Work request |
Please tally the lines below that contain the string "reduced" and reply with that figure only.

---

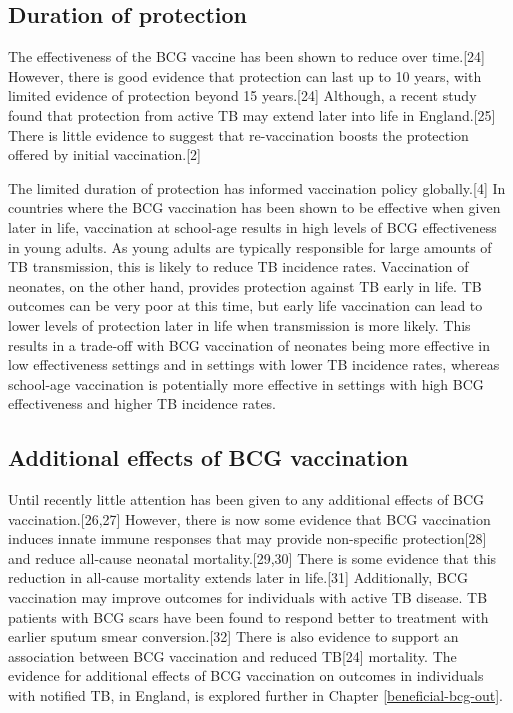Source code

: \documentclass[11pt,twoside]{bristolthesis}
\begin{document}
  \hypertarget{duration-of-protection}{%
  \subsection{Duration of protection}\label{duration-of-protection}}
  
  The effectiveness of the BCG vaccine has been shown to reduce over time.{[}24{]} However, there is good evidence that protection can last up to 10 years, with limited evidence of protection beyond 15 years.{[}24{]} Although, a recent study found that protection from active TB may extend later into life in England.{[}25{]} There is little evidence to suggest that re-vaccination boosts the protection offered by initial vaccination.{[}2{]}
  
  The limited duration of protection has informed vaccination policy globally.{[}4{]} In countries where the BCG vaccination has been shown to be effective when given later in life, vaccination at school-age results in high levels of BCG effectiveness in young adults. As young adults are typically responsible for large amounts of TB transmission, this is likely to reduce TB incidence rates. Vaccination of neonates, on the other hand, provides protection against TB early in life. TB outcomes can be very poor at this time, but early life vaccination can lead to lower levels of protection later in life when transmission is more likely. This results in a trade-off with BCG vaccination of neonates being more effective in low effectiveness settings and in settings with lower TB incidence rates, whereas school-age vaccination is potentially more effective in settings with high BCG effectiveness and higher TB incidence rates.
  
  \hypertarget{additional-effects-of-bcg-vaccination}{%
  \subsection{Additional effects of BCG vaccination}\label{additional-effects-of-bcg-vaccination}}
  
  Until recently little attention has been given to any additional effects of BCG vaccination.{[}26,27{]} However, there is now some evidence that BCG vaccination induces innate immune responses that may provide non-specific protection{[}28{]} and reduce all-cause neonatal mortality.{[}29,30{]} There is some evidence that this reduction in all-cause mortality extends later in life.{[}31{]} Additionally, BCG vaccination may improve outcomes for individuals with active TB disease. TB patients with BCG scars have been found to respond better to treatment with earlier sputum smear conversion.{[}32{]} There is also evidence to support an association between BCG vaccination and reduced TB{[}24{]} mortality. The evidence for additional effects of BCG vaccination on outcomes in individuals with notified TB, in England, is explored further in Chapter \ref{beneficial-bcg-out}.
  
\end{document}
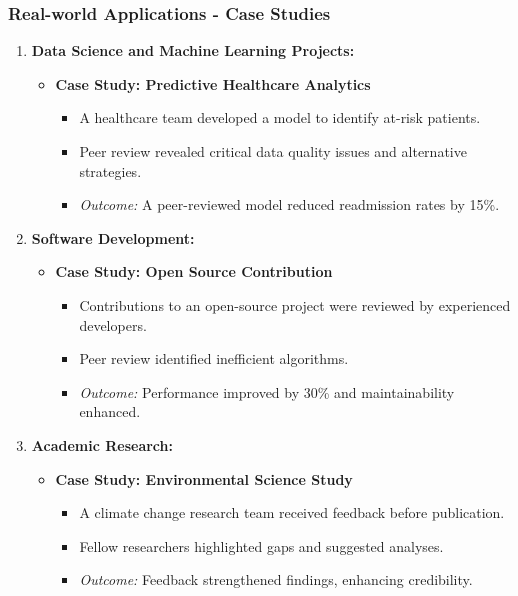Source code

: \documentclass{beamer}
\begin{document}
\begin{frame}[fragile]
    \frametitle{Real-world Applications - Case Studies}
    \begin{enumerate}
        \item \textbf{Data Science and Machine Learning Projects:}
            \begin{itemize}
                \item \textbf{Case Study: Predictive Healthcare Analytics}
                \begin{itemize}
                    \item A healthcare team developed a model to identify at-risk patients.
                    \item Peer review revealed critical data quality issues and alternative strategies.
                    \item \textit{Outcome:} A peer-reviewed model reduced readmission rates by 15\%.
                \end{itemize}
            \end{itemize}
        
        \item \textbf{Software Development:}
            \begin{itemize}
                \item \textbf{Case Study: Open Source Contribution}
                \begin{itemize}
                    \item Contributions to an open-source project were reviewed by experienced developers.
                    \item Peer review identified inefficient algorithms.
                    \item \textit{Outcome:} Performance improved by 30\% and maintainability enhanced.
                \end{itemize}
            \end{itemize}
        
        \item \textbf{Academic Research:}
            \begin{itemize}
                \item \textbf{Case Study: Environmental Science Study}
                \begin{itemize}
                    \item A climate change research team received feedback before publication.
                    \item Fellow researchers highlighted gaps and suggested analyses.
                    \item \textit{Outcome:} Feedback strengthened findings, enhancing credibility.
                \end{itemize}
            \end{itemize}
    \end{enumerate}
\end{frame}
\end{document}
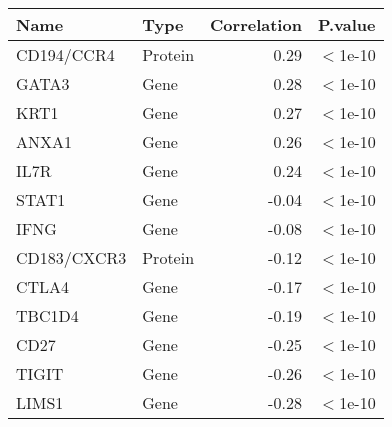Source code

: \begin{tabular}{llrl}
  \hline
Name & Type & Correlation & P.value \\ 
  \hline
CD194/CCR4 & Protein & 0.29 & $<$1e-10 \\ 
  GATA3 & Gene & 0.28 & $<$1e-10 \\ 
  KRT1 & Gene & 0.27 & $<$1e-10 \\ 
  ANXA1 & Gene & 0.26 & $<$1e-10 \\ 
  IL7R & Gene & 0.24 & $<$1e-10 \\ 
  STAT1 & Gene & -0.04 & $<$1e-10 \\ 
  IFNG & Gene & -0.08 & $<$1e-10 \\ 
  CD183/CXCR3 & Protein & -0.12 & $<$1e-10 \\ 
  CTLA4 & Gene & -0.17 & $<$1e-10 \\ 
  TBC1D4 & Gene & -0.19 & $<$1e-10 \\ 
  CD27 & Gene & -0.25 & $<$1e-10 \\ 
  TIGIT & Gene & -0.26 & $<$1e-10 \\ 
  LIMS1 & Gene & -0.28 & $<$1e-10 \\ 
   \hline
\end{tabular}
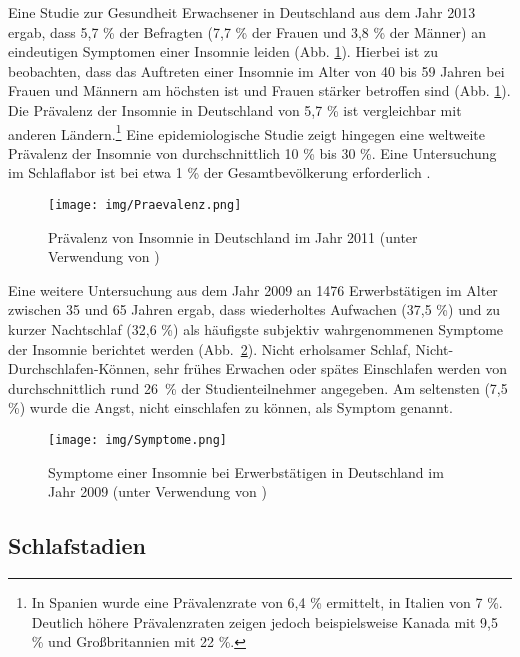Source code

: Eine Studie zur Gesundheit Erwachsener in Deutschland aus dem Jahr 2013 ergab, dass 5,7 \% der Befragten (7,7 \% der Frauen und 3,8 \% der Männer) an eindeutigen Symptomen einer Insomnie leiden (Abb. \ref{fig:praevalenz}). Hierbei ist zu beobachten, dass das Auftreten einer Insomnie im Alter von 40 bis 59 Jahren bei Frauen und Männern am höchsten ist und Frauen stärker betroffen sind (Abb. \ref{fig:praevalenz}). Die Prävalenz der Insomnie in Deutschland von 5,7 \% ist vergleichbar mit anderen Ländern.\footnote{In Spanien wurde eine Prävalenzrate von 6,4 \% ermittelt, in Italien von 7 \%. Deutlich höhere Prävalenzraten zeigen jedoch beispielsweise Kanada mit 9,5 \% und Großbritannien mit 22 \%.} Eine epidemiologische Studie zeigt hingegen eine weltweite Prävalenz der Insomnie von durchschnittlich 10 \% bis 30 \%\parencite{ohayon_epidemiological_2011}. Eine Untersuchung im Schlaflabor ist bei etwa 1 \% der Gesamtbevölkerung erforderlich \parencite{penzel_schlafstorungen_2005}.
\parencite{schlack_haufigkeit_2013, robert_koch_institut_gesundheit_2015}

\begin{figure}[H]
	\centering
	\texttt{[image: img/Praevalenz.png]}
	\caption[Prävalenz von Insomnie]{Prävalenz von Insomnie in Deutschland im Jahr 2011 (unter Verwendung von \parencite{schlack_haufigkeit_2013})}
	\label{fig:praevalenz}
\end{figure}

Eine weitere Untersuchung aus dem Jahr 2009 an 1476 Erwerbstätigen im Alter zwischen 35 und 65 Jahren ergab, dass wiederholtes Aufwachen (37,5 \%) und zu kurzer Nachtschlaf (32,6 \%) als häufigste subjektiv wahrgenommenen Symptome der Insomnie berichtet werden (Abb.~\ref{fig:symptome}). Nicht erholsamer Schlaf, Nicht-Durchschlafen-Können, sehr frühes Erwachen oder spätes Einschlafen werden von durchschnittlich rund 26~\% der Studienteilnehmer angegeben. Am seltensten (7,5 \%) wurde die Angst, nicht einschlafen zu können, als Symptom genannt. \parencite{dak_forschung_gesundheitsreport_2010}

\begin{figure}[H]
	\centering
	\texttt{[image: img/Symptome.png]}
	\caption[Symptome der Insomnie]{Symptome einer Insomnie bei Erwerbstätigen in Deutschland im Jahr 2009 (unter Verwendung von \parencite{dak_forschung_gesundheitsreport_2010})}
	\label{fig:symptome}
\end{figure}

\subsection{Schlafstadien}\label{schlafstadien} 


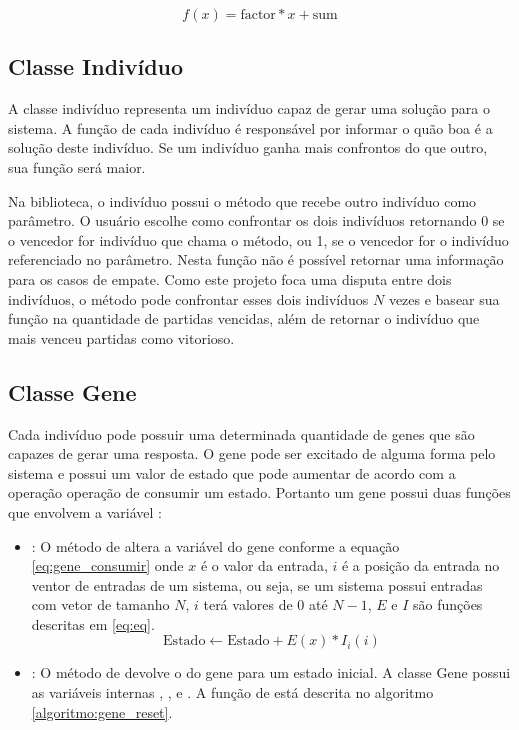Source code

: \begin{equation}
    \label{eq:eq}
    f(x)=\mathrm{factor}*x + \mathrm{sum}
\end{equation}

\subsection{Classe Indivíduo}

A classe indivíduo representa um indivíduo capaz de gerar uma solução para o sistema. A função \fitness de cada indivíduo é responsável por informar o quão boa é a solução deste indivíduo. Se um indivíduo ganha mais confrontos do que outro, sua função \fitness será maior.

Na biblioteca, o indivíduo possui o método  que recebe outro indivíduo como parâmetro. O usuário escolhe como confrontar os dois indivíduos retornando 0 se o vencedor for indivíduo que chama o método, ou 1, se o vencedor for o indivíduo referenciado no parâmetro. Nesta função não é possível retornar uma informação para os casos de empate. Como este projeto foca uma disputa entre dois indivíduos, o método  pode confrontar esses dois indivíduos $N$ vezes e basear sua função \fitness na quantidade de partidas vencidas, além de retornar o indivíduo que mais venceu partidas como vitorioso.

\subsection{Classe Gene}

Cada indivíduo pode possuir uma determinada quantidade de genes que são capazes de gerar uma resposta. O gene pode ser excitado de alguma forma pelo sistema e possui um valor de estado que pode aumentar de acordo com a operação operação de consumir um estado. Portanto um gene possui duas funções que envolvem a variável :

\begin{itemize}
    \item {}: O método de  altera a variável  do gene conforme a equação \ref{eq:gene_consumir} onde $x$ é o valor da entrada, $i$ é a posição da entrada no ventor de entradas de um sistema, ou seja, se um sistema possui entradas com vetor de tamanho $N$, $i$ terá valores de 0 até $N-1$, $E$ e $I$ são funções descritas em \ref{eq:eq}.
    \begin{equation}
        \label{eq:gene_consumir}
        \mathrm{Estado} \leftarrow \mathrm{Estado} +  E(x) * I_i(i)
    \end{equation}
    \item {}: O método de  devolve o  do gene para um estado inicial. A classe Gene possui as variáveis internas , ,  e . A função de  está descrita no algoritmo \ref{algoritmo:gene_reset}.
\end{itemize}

---

Completed exercise |
2